Mr. ISBELL: Yes, yes. Like I said, if you are really into it, then you'll want to have sort of a special gift or experience with one or two other people, we have an overnight program where you stay at the telescope all night. You get to sleep in the dorms, go to the dining hall, eat the astronomer food. So it's quite glamorous.

(Soundbite of laughter)

FLATOW: Doug, have you got anything to offer a next year International Year of Astronomy? Anything special?

Mr. ISBELL: Yeah. We got a lot of plans that are building up. This is really a truly international effort. It's all about outreach. Mostly these International Years have a science component. This is all about public outreach. There is a 123 countries involved. Twenty-five other space agencies were doing lots of things with dark skies observation, such as "GLOBE at Night," which happens in March.

And there's a big weekend of astronomy planned in early April called the "100 hours of Astronomy." But I guess our showcase project is an effort -we're in the middle of right now, to design something called the Galileo scope, which is an idea for an inexpensive telescope kit for everyone. Something like ten dollars. We are still looking for that major donor to push us over the edge to give us that first big order. But it's basically a 25-power telescope with a high quality view that can use anybodies eyepieces, and on the way to being a telescope, it's an optics bench to teach middle school kids about optics properties, and help these kids retain their interest in science.

FLATOW: So you actually help them make a telescope?

Mr. ISBELL: Yes, yes. It's for the classroom for science centers. We're hoping it's going to be one thing that carries on far past 2009.

FLATOW: And how many telescopes would you like to see being made.

Mr. ISBELL: Well, our goal is, you know, the round number of a million next year, and many more beyond that. But like I said, they're about 10 dollars, and we're looking for that first big donor. We've got some interest from somebody in the financial sector, but it's not been a very good month for that so, we're going to hang in there, bit - and so the goal is to get as many people possible as looking through telescope next year.

FLATOW: Mm-hm. Let's go to the audience here. Yes, sir.

Unidentified Man: Two things, first I'd like to pitch something called the "Astronomy Picture of the Day," which is available on the web. That's what my browser launches with every morning and the pictures are absolutely unbelievable. But one thing I'd like to ask about, I have this sort of dim memory from having read something somewhere all together too quickly, that there are people here in Arizona who have some businesses that provide telescope time to amateur astronomers using the Internet. I wonder if you could comment on that please.
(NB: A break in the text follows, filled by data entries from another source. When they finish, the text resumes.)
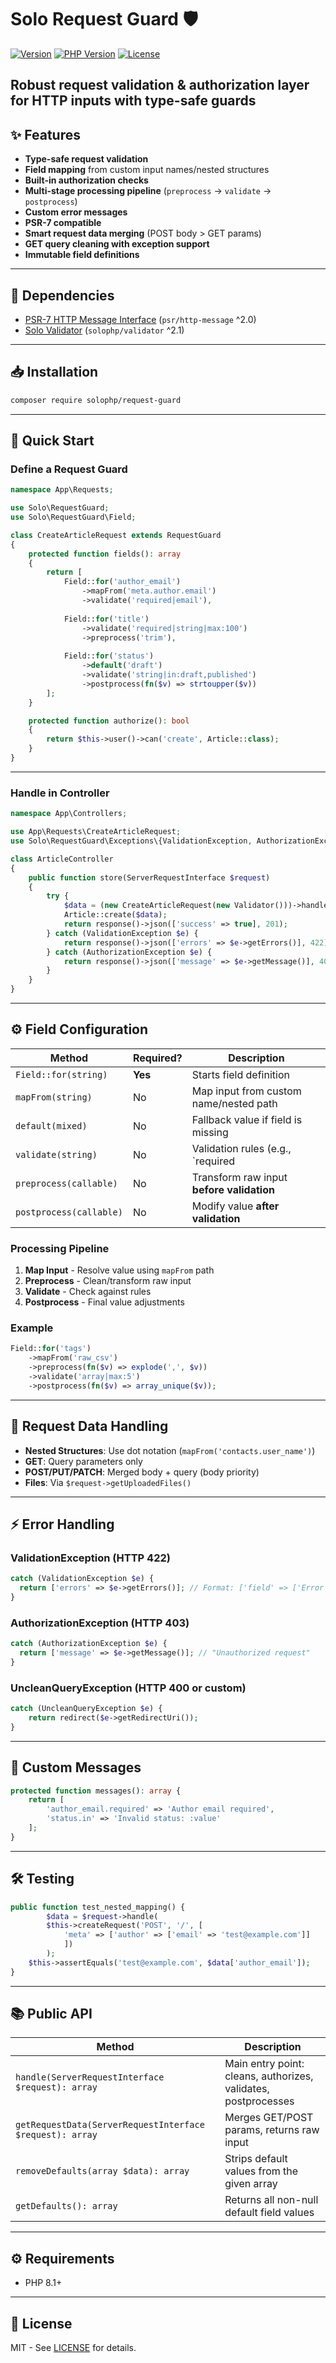 # Solo Request Guard 🛡️
[![Version](https://img.shields.io/badge/version-1.2.0-blue.svg)](https://github.com/solophp/request-guard)
[![PHP Version](https://img.shields.io/badge/PHP-8.1%2B-8892BF.svg)](https://php.net/)
[![License](https://img.shields.io/badge/license-MIT-green.svg)](https://opensource.org/licenses/MIT)

**Robust request validation & authorization layer for HTTP inputs with type-safe guards**
---
## ✨ Features
- **Type-safe request validation**
- **Field mapping** from custom input names/nested structures
- **Built-in authorization checks**
- **Multi-stage processing pipeline** (`preprocess` → `validate` → `postprocess`)
- **Custom error messages**
- **PSR-7 compatible**
- **Smart request data merging** (POST body > GET params)
- **GET query cleaning with exception support**
- **Immutable field definitions**
---
## 🔗 Dependencies
- [PSR-7 HTTP Message Interface](https://github.com/php-fig/http-message) (`psr/http-message` ^2.0)
- [Solo Validator](https://github.com/solophp/validator) (`solophp/validator` ^2.1)
---

## 📥 Installation

```bash
composer require solophp/request-guard
```

---

## 🚀 Quick Start

### Define a Request Guard
```php
namespace App\Requests;

use Solo\RequestGuard;
use Solo\RequestGuard\Field;

class CreateArticleRequest extends RequestGuard 
{
    protected function fields(): array 
    {
        return [
            Field::for('author_email')
                ->mapFrom('meta.author.email')
                ->validate('required|email'),
                
            Field::for('title')
                ->validate('required|string|max:100')
                ->preprocess('trim'),
            
            Field::for('status')
                ->default('draft')
                ->validate('string|in:draft,published')
                ->postprocess(fn($v) => strtoupper($v))
        ];
    }

    protected function authorize(): bool 
    {
        return $this->user()->can('create', Article::class);
    }
}
```

---

### Handle in Controller
```php
namespace App\Controllers;

use App\Requests\CreateArticleRequest;
use Solo\RequestGuard\Exceptions\{ValidationException, AuthorizationException};

class ArticleController 
{
    public function store(ServerRequestInterface $request) 
    {
        try {
            $data = (new CreateArticleRequest(new Validator()))->handle($request);
            Article::create($data);
            return response()->json(['success' => true], 201);
        } catch (ValidationException $e) {
            return response()->json(['errors' => $e->getErrors()], 422);
        } catch (AuthorizationException $e) {
            return response()->json(['message' => $e->getMessage()], 403);
        }
    }
}
```

---

## ⚙️ Field Configuration

| Method                | Required? | Description                                      |  
|-----------------------|-----------|--------------------------------------------------|  
| `Field::for(string)`  | **Yes**   | Starts field definition                          |  
| `mapFrom(string)`     | No        | Map input from custom name/nested path           |
| `default(mixed)`      | No        | Fallback value if field is missing               |  
| `validate(string)`    | No        | Validation rules (e.g., `required|string|max:5`) |  
| `preprocess(callable)`| No        | Transform raw input **before validation**        |  
| `postprocess(callable)`| No       | Modify value **after validation**                |  

### Processing Pipeline
1. **Map Input** - Resolve value using `mapFrom` path  
2. **Preprocess** - Clean/transform raw input  
3. **Validate** - Check against rules  
4. **Postprocess** - Final value adjustments  

### Example
```php
Field::for('tags')
    ->mapFrom('raw_csv')
    ->preprocess(fn($v) => explode(',', $v))
    ->validate('array|max:5')
    ->postprocess(fn($v) => array_unique($v));
```

---

## 🔄 Request Data Handling

- **Nested Structures**: Use dot notation (`mapFrom('contacts.user_name')`)
- **GET**: Query parameters only  
- **POST/PUT/PATCH**: Merged body + query (body priority)  
- **Files**: Via `$request->getUploadedFiles()`  

---

## ⚡ Error Handling

### ValidationException (HTTP 422)
  ```php
catch (ValidationException $e) {
    return ['errors' => $e->getErrors()]; // Format: ['field' => ['Error 1']]
}
  ```

### AuthorizationException (HTTP 403)
  ```php
catch (AuthorizationException $e) {
    return ['message' => $e->getMessage()]; // "Unauthorized request"
}
  ```
### UncleanQueryException (HTTP 400 or custom)
```php
catch (UncleanQueryException $e) {
    return redirect($e->getRedirectUri());
}
```
---

## 🚦 Custom Messages
```php
protected function messages(): array {
    return [
        'author_email.required' => 'Author email required',
        'status.in' => 'Invalid status: :value'
    ];
}
```

---

## 🛠️ Testing
```php
public function test_nested_mapping() {
        $data = $request->handle(
        $this->createRequest('POST', '/', [
            'meta' => ['author' => ['email' => 'test@example.com']]
            ])
        );
    $this->assertEquals('test@example.com', $data['author_email']);
}
```
---
## 📚 Public API
| Method                  | Description                                                              |
|--------------------------|--------------------------------------------------------------------------|
| `handle(ServerRequestInterface $request): array` | Main entry point: cleans, authorizes, validates, postprocesses |
| `getRequestData(ServerRequestInterface $request): array` | Merges GET/POST params, returns raw input                    |
| `removeDefaults(array $data): array`             | Strips default values from the given array                   |
| `getDefaults(): array`                           | Returns all non-null default field values                   |
---
## ⚙️ Requirements
- PHP 8.1+
---

## 📄 License
MIT - See [LICENSE](LICENSE) for details.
Mr. ISBELL: Yeah, that's certainly another way to take advantage of the conditions that avail themselves here in this part of the world, is to build an observatory of your own, and perhaps make it available to other people. That's certainly something that both our programs here at the Mount Lemmon SkyCenter and through the Kitt Peak programs will be offering as well.

FLATOW: One of your pictures was a picture of the day, was it not?

Mr. ISBELL: If one of them was, in fact, that was the inaugural picture that was part of the Skycenter, although, in the past I've had, you know, 30 more.

FLATOW: Mm-hm.

Mr. ISBELL: Yeah.

FLATOW: We have one of them on our sciencefriday.com website if you'd like to see a picture of it.

Mr. ISBELL: Yeah, please. Check those out.

FLATOW: Check them out. Yes, ma'am.

Unidentified woman: I'm wondering what the next or the current big question in astronomy is that astronomers are trying to answer at your facilities?

FLATOW: Why do this at all? Doug, you want to talk about?

Mr. ISBELL: Yeah. I think by far the most profound thing we're grappling with, is the whole energy budget balance of the universe Basically, the prevailing theory in astronomy is that everything that we can see, all the stars, all the galaxies, all the dust in between is roughly four percent of the universe. There is another 23 percent that's believed to be dark matter which is some sort of subatomic particle probably that does have gravitational effects, but doesn't interact with us in other ways.

We can - one of the profound findings about that was done at Kitt Peak where we found the stars and galaxies were orbiting at the same speeds. All the way out, there must be some other mass out there holding them in. But the other 70 percent of the universe is a mysterious force called dark energy. It's actually pushing the galaxies apart faster and faster, and this has caused everybody from astronomers to particle physics - physicists to sort of bring their hands and work together...

FLATOW: Mm-hm.

Mr. ISBELL: And no one really has a clue what dark energy is.

FLATOW: Are our astronomy clubs good places to start?

Mr. ISBELL: They are. They are. That's how - we're relying on them and the International Year of Astronomy to be our local conduit to have the star parties, to teach people how to use their telescopes. So there's some great amateurs out there. There is a great club here in Tucson. They're really the place that is the best place to start.

FLATOW: My first - most recent - I stumbled on when I was in Las Vegas, not being a gambler, I was headed to national park right outside of town, and happen to wonder on an astronomy observing night in the parking lot. And it was - there were about 50 people with telescopes there, it was fantastic.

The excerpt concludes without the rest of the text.